■ **Task statement**
Within the data that follows, set down exactly the lines from the one containing "Zaraz po starcie" through the one containing "Przy patrzeniu na", both ends included.

(Source data)
*** Begin section ***
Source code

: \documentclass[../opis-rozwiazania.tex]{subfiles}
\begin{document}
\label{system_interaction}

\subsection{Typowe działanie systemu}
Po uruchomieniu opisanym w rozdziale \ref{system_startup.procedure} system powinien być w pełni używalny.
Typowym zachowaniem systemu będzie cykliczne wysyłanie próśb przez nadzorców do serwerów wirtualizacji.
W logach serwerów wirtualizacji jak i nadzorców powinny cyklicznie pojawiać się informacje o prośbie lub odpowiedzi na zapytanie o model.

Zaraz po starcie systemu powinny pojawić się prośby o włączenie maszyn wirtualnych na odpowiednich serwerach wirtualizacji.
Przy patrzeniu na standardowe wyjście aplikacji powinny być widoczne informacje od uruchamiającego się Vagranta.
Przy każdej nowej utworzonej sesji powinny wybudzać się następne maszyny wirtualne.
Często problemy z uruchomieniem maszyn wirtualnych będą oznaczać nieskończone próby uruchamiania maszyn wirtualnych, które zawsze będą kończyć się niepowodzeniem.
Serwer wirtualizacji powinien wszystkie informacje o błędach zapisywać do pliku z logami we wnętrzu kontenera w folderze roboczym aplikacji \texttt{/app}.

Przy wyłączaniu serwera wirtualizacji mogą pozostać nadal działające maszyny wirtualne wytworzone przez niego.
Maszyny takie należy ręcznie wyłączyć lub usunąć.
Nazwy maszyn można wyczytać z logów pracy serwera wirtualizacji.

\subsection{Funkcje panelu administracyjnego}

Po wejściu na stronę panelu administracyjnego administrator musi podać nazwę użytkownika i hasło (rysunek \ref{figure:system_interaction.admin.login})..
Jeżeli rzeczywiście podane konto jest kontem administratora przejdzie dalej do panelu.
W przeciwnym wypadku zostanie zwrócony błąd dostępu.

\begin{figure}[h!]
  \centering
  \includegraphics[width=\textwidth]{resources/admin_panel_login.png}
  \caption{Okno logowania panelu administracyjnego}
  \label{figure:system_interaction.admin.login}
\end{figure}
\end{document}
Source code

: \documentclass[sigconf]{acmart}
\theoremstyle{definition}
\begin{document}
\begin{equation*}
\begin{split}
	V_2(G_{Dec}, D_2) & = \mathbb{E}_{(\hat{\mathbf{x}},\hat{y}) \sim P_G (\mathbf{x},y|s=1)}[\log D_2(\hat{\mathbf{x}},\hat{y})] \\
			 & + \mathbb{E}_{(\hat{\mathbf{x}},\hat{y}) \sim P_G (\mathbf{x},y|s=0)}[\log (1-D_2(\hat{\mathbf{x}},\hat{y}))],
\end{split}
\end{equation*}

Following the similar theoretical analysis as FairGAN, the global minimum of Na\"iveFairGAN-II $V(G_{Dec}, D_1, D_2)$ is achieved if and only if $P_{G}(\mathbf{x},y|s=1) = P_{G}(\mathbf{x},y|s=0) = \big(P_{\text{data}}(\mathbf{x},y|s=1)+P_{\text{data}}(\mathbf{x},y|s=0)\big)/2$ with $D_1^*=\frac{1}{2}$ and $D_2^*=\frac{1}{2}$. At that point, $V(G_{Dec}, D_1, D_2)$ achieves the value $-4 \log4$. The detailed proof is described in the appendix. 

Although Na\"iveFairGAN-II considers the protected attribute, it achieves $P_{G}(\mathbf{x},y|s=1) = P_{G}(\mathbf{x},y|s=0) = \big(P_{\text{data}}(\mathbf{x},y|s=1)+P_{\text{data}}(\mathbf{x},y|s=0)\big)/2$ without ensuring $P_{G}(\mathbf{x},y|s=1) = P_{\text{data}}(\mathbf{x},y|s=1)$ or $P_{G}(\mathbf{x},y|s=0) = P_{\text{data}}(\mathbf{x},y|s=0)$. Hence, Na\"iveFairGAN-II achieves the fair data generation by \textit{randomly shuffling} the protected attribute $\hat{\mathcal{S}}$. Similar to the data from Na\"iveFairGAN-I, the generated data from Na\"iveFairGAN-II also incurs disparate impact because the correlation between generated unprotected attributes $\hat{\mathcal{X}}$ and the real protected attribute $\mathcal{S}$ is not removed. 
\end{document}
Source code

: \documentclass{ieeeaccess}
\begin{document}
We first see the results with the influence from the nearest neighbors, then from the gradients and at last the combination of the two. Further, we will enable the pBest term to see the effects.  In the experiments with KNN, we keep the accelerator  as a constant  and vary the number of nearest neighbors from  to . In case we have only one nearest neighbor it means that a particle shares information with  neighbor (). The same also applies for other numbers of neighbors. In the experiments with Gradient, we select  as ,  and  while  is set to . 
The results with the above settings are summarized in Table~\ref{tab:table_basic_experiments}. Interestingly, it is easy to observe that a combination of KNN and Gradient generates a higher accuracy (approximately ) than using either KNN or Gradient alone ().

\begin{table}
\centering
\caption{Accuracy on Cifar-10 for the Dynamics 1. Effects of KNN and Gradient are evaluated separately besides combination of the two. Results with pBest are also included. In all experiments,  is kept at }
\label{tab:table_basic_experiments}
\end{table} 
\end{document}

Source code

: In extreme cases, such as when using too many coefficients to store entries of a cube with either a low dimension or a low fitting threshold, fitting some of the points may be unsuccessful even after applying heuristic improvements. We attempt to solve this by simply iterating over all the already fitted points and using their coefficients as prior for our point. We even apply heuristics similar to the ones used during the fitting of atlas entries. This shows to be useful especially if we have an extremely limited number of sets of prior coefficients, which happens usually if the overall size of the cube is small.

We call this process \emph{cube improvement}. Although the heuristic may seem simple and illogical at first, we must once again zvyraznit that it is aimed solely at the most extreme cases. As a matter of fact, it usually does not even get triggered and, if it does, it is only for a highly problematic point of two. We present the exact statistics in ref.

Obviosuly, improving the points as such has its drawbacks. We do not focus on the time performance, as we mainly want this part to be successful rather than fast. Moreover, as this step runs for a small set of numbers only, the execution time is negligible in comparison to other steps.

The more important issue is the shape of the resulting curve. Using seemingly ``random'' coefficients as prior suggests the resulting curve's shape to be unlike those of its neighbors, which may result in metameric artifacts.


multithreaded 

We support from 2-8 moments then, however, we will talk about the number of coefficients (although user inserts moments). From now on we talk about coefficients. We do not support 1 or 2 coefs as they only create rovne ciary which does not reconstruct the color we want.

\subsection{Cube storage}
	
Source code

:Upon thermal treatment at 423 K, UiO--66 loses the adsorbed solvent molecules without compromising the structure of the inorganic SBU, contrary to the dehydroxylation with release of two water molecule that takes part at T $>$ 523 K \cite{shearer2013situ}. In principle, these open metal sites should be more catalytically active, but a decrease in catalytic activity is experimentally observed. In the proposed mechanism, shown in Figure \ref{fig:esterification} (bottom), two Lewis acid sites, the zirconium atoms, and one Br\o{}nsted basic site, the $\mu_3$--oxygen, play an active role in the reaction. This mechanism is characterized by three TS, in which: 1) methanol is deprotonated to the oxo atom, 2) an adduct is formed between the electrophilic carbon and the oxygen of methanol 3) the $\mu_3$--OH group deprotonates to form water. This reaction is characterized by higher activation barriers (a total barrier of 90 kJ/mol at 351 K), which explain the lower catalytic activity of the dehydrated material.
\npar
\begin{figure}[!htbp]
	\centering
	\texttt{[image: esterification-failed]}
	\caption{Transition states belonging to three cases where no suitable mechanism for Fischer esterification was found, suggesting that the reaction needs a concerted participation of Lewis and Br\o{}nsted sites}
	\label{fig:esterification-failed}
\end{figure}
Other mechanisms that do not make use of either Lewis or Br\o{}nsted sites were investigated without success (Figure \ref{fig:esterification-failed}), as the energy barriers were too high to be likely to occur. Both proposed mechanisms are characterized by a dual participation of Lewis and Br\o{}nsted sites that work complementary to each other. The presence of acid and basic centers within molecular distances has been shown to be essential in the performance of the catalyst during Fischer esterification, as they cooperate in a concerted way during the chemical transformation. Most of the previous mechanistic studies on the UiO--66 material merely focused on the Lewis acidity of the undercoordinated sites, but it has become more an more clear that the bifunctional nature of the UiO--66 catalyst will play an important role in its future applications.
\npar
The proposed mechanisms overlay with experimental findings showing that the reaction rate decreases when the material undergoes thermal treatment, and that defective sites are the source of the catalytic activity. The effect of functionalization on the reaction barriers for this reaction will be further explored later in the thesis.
*** End section ***
■ **Response**
Zaraz po starcie systemu powinny pojawić się prośby o włączenie maszyn wirtualnych na odpowiednich serwerach wirtualizacji.
Przy patrzeniu na standardowe wyjście aplikacji powinny być widoczne informacje od uruchamiającego się Vagranta.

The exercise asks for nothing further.